* REQUIRED ACTION
Look through the listing below for the string "Guide". Show each line where it occurs.

* SOURCE INFORMATION
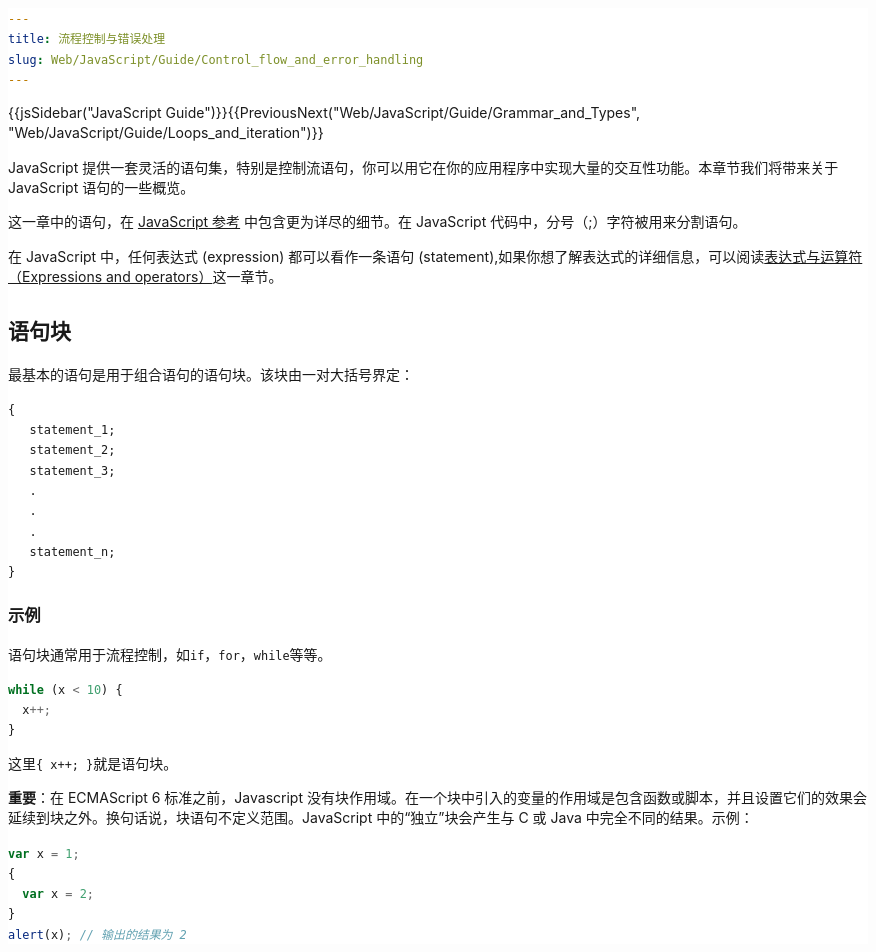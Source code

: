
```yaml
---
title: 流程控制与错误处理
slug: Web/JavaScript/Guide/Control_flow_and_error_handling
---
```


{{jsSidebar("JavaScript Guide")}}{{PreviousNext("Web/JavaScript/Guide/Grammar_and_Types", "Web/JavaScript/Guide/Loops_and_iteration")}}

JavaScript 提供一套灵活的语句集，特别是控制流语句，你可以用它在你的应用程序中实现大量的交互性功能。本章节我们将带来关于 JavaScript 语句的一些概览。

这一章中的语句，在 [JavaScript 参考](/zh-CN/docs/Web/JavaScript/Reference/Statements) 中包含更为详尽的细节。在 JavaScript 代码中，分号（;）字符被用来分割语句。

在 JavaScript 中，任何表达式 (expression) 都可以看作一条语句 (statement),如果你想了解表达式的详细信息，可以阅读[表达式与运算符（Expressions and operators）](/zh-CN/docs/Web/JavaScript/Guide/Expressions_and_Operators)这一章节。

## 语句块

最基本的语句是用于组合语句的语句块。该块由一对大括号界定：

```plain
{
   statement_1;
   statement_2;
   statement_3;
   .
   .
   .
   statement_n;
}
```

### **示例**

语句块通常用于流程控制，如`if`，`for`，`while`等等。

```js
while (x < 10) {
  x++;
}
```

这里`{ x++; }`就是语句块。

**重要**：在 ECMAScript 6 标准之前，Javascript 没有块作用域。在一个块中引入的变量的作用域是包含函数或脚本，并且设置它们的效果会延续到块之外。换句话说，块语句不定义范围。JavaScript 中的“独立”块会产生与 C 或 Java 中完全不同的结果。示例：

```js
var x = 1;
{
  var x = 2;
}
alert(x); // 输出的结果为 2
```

...

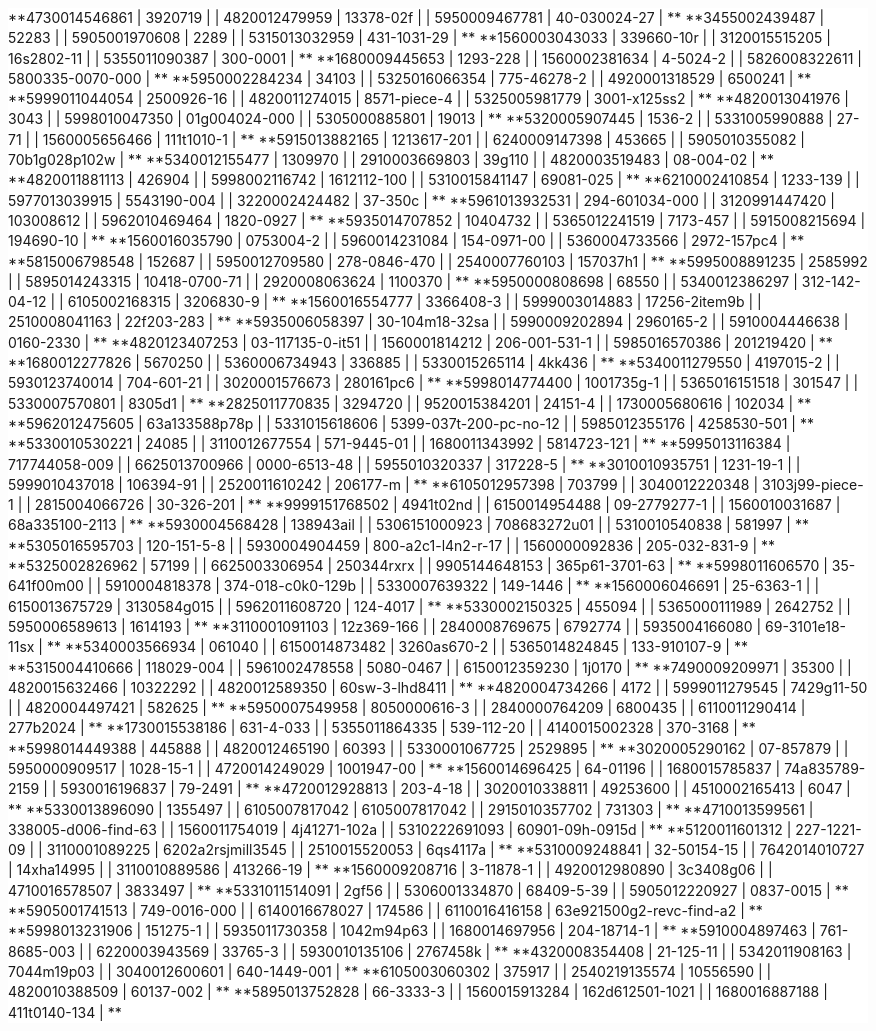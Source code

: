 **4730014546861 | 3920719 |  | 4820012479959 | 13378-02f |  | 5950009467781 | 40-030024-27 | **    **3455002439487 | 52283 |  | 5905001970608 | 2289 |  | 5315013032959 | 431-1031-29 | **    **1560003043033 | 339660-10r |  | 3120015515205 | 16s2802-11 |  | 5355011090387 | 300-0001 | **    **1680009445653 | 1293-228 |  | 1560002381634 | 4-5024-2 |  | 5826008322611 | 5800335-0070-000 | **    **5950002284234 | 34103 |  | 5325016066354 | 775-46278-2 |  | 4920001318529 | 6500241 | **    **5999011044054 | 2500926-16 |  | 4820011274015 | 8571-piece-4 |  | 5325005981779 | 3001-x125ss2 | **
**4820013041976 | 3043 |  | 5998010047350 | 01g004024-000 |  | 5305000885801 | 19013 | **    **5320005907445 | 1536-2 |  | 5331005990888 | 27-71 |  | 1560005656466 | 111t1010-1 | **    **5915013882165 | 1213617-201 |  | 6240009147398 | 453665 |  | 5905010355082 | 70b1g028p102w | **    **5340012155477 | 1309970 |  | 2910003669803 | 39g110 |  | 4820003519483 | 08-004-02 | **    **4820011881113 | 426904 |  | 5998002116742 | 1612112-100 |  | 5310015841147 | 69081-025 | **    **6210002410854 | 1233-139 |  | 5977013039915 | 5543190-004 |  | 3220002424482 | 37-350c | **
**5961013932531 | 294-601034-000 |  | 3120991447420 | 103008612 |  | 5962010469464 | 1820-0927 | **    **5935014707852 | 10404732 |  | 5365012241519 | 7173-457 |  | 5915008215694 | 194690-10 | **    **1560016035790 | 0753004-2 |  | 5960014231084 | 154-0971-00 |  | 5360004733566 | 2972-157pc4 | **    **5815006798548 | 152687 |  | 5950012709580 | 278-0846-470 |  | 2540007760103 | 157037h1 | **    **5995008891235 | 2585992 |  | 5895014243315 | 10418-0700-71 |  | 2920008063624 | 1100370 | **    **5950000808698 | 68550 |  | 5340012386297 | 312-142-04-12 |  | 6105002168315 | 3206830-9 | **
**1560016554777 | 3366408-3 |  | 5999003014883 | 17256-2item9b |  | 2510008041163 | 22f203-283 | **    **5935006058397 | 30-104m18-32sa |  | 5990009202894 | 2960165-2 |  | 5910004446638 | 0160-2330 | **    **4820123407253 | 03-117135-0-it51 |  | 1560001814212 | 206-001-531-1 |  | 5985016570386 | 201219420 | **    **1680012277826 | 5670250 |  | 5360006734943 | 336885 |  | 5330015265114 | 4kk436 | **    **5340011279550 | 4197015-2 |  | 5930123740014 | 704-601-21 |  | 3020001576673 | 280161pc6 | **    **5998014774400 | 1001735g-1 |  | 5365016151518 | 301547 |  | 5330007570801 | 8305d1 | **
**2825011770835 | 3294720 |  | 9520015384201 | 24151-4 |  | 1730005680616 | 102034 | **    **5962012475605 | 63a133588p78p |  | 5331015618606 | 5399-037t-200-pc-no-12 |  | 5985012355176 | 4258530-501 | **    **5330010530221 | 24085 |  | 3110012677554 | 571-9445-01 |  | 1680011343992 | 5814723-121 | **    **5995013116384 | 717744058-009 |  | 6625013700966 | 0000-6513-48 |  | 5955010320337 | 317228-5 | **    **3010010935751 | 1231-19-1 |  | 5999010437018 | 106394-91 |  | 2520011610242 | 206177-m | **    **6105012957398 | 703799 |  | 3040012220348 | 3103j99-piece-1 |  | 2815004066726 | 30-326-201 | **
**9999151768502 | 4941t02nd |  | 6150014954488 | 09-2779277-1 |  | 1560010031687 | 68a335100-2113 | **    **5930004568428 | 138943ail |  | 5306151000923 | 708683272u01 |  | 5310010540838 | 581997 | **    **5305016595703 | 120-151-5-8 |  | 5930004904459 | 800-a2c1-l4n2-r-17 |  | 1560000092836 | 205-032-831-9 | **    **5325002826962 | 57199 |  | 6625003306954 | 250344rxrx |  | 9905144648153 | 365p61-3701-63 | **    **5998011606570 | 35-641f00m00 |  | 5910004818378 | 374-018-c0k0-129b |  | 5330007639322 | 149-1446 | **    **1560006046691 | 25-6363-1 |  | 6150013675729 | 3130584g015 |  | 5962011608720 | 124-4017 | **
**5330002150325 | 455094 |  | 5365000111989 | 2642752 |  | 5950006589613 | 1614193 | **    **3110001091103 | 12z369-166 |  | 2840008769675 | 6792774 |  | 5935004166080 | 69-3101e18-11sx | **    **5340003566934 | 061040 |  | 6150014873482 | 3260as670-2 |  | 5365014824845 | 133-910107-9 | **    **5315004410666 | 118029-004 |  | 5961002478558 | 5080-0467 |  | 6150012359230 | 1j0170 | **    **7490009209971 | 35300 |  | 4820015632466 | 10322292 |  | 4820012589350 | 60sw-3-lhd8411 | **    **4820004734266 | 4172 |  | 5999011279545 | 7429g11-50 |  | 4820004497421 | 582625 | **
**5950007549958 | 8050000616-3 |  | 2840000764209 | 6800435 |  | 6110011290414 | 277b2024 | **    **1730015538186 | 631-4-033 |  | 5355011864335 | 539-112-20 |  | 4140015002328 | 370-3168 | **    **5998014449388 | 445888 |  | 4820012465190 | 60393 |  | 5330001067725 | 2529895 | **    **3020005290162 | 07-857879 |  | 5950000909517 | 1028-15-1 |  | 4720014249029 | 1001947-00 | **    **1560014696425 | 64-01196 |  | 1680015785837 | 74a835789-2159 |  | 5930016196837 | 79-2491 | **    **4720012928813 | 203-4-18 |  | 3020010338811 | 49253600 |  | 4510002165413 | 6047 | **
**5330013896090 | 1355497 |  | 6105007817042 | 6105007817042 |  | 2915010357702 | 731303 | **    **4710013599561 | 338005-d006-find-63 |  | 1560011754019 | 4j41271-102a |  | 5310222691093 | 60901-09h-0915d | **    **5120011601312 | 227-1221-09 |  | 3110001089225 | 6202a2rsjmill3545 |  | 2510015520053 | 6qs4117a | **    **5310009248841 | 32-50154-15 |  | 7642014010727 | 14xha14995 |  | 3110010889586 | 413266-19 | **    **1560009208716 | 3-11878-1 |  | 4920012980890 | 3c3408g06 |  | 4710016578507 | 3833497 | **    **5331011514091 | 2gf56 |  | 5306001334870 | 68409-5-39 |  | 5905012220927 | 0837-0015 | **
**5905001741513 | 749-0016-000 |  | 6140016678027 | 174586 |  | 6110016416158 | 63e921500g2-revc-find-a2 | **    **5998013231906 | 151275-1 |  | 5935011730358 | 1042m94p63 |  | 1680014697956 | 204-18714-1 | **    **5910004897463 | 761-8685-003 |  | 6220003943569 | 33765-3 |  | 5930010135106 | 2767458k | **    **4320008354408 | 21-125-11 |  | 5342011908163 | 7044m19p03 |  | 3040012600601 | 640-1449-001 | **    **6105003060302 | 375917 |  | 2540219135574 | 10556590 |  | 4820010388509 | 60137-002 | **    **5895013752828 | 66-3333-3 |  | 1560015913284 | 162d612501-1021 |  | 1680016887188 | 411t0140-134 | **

* TASK RESULT
slug: Web/JavaScript/Guide/Control_flow_and_error_handling
{{jsSidebar("JavaScript Guide")}}{{PreviousNext("Web/JavaScript/Guide/Grammar_and_Types", "Web/JavaScript/Guide/Loops_and_iteration")}}
在 JavaScript 中，任何表达式 (expression) 都可以看作一条语句 (statement),如果你想了解表达式的详细信息，可以阅读[表达式与运算符（Expressions and operators）](/zh-CN/docs/Web/JavaScript/Guide/Expressions_and_Operators)这一章节。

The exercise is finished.